*EXERCISE GOAL:* Whenever a line in the data contains "given", show that line.

*SUPPLIED INFORMATION:*
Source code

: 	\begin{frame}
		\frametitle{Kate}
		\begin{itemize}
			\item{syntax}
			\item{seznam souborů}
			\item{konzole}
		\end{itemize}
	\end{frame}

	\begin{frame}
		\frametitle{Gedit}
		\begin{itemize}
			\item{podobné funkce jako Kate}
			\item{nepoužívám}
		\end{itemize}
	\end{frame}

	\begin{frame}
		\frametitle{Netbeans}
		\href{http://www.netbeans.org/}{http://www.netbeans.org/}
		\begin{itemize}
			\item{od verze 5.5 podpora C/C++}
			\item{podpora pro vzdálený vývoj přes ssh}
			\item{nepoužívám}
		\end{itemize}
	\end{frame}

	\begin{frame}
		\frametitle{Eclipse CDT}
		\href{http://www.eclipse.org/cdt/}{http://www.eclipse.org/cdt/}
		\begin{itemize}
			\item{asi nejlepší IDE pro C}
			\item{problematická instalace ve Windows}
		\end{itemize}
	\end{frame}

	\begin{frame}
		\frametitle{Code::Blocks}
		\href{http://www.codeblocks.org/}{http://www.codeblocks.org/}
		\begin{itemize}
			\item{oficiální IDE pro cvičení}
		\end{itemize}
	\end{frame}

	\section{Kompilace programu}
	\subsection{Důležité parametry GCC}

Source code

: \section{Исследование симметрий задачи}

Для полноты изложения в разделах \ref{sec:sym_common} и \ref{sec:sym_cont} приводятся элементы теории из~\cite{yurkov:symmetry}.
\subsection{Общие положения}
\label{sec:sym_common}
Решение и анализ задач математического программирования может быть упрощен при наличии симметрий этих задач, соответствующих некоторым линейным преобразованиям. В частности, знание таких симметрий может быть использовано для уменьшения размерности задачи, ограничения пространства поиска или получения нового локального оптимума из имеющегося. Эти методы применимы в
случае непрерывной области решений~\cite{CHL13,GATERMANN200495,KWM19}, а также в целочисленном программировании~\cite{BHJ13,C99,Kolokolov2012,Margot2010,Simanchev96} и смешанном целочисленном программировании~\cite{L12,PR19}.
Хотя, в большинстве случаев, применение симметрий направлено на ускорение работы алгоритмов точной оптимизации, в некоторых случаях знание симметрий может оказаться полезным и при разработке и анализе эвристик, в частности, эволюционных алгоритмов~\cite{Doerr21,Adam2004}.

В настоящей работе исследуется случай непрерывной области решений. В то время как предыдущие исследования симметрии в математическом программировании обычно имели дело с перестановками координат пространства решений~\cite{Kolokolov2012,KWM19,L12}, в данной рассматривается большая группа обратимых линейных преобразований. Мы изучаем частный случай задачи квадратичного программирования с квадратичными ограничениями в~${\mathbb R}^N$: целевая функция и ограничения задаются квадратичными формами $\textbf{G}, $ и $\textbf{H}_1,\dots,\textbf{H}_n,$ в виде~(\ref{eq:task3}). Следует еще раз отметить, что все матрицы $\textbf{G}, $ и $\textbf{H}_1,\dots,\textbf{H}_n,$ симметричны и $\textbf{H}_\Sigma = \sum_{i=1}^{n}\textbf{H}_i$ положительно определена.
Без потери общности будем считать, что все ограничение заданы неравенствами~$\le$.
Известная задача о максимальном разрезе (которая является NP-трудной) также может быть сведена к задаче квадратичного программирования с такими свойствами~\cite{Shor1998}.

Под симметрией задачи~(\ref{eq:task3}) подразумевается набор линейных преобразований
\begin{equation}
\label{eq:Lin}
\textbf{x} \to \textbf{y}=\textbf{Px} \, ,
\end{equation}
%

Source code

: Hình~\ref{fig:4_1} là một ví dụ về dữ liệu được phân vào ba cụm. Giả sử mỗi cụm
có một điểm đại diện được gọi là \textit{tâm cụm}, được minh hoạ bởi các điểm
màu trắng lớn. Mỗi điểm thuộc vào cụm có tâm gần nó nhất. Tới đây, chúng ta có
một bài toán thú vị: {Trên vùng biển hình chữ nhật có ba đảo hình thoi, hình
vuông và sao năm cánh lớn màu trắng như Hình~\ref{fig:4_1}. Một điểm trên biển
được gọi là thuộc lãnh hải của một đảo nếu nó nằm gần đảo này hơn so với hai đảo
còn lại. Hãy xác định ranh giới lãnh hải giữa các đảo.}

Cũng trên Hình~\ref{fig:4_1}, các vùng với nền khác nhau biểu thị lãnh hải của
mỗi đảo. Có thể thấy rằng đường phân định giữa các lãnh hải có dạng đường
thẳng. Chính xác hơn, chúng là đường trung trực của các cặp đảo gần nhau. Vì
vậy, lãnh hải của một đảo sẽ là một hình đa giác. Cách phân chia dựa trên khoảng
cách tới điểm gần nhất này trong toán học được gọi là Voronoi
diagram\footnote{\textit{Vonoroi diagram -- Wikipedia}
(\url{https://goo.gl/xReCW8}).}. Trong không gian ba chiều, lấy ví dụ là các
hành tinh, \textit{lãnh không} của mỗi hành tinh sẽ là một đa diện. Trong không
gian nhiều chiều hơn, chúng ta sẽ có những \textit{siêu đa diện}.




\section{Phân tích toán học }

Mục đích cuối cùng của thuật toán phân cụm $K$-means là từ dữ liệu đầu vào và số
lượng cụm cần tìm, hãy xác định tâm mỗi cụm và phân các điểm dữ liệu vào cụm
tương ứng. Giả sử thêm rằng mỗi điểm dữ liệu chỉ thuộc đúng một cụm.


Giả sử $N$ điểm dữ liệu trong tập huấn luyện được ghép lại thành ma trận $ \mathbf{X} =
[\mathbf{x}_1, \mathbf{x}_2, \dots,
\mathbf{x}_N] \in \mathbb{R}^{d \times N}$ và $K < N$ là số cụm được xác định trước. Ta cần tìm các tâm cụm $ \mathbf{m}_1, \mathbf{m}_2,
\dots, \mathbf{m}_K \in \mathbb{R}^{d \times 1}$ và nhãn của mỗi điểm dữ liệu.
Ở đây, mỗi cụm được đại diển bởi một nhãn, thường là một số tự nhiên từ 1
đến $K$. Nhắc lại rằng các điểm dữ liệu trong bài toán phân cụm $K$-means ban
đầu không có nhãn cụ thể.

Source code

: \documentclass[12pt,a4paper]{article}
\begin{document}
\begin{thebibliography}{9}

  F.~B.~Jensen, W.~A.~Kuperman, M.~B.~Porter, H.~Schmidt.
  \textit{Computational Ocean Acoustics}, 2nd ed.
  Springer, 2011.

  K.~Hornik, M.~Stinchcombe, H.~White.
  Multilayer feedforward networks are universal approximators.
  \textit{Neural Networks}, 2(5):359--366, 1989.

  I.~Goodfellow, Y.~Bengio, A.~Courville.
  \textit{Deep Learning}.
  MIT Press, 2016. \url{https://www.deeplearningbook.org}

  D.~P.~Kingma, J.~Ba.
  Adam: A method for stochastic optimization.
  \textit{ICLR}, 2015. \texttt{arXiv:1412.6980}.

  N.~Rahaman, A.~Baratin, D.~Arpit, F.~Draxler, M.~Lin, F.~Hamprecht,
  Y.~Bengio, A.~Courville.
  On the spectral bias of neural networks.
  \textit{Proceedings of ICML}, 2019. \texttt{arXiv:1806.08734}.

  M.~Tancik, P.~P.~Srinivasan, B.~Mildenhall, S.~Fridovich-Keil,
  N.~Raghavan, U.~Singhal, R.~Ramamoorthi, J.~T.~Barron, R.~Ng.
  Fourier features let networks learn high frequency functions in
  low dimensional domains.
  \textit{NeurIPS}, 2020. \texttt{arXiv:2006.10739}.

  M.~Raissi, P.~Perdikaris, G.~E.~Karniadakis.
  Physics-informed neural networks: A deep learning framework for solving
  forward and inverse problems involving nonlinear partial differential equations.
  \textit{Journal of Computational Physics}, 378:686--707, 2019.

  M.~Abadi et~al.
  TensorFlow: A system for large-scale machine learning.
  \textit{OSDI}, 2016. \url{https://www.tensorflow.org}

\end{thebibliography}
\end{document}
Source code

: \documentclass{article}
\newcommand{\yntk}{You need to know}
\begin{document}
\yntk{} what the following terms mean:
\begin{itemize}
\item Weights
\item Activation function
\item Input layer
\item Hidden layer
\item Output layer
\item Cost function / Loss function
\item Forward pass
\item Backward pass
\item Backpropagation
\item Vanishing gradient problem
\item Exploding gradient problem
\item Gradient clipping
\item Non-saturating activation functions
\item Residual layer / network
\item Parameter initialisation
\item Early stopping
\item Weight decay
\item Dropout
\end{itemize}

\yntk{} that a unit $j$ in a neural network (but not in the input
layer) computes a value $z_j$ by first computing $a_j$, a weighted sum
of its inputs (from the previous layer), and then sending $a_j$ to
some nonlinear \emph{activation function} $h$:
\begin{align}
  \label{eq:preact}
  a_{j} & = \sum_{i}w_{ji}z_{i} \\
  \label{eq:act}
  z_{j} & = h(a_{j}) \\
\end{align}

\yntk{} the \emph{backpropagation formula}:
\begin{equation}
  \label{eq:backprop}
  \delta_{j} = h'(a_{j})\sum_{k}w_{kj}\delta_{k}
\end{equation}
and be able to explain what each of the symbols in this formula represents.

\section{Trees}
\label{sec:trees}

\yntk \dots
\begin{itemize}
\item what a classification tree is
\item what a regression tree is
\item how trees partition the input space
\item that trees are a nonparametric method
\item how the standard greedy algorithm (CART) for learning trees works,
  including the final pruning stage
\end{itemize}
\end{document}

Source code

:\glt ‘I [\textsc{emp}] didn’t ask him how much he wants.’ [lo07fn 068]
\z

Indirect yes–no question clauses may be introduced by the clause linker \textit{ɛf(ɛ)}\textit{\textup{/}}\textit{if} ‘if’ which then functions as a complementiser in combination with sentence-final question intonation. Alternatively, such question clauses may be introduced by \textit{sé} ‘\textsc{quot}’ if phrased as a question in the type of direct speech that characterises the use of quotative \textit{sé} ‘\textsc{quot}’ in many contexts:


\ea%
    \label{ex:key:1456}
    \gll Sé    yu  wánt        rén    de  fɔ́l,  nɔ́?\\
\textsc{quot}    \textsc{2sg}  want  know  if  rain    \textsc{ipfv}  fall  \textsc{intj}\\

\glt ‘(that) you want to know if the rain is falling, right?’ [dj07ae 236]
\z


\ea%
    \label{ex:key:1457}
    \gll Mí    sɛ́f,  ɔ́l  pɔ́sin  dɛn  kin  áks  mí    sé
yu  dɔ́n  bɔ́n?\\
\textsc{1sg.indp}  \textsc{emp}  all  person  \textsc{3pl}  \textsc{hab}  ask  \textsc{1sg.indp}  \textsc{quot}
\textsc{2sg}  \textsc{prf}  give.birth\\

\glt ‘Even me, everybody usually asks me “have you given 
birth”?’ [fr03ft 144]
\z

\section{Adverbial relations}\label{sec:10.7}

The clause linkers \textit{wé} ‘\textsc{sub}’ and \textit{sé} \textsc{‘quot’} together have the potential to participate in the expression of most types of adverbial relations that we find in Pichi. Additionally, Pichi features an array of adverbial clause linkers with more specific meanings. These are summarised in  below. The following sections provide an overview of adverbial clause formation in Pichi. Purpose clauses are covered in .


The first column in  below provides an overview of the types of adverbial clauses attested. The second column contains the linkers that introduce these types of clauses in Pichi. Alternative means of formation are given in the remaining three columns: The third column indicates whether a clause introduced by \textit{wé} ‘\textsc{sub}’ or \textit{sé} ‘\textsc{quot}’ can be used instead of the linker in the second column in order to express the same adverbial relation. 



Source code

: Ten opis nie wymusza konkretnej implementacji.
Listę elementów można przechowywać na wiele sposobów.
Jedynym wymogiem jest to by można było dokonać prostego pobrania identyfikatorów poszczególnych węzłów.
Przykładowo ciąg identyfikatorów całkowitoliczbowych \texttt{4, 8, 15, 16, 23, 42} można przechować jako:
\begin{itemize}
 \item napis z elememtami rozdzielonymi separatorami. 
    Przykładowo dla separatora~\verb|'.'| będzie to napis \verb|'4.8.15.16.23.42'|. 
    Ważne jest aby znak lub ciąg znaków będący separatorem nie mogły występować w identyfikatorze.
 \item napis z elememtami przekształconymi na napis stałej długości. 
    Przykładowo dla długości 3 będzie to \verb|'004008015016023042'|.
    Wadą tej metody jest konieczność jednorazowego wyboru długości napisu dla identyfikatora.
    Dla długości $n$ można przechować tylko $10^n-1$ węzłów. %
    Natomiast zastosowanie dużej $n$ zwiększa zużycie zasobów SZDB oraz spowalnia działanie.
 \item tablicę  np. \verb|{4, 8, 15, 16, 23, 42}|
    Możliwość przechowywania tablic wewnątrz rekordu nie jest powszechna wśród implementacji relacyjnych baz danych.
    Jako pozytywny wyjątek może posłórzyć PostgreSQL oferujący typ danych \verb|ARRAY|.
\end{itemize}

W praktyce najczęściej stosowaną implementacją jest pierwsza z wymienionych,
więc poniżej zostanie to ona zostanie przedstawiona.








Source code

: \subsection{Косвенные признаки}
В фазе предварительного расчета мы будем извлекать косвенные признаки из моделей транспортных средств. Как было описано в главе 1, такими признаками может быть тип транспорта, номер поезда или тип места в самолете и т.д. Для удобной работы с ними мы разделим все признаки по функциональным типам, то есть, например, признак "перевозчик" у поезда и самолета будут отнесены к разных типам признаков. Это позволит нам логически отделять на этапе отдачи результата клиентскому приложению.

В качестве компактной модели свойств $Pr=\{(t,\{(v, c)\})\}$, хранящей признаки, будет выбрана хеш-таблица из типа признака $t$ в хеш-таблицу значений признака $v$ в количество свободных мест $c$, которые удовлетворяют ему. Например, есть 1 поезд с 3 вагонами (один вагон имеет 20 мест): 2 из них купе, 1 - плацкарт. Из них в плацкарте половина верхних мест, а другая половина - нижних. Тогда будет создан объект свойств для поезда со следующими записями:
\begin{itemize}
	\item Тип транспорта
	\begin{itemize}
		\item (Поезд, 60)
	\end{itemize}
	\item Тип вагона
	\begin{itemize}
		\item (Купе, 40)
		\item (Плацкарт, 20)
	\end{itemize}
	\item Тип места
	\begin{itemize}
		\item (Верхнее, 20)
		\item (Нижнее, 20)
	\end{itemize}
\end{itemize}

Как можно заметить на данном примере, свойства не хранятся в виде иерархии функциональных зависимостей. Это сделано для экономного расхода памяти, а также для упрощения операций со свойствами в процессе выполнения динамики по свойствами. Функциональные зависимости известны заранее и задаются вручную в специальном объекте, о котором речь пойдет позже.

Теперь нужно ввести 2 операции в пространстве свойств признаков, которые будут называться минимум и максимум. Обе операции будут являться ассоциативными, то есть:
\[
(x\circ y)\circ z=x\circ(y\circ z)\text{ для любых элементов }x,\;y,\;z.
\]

*RESULT OF THIS EXERCISE:*
\glt ‘Even me, everybody usually asks me “have you given 
The first column in  below provides an overview of the types of adverbial clauses attested. The second column contains the linkers that introduce these types of clauses in Pichi. Alternative means of formation are given in the remaining three columns: The third column indicates whether a clause introduced by \textit{wé} ‘\textsc{sub}’ or \textit{sé} ‘\textsc{quot}’ can be used instead of the linker in the second column in order to express the same adverbial relation. 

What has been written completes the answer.